* **WHAT IS NEEDED**: In the entries that follow, find the line containing "heave~(motion in z-direction)&$"; from there, copy every line exactly through the line containing "roll~(rotation about x-axis)&$".

Source texts of formatted documents
---*---
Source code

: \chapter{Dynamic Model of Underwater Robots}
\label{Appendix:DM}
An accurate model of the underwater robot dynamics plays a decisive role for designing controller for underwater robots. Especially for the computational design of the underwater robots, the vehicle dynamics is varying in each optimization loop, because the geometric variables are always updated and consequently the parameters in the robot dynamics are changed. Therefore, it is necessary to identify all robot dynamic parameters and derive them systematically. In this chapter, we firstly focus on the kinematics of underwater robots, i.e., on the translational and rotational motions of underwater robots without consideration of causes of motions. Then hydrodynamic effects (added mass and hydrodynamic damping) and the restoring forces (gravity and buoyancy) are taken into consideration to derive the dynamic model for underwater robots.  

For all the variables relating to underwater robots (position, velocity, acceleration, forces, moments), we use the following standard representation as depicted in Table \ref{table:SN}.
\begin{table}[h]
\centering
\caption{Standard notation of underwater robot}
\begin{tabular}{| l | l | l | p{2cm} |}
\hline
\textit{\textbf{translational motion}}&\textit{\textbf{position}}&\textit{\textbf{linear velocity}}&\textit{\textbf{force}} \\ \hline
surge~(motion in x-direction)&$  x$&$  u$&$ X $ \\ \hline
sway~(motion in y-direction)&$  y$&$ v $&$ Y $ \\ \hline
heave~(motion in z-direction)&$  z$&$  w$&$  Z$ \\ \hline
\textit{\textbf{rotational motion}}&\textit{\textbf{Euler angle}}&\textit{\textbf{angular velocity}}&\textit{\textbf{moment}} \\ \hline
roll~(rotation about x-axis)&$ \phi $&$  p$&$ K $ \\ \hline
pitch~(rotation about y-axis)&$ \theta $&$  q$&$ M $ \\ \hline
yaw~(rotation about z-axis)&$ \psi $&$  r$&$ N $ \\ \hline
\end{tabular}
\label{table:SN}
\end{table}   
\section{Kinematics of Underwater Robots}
---*---
* **FINISHED EXERCISE**:
heave~(motion in z-direction)&$  z$&$  w$&$  Z$ \\ \hline
\textit{\textbf{rotational motion}}&\textit{\textbf{Euler angle}}&\textit{\textbf{angular velocity}}&\textit{\textbf{moment}} \\ \hline
roll~(rotation about x-axis)&$ \phi $&$  p$&$ K $ \\ \hline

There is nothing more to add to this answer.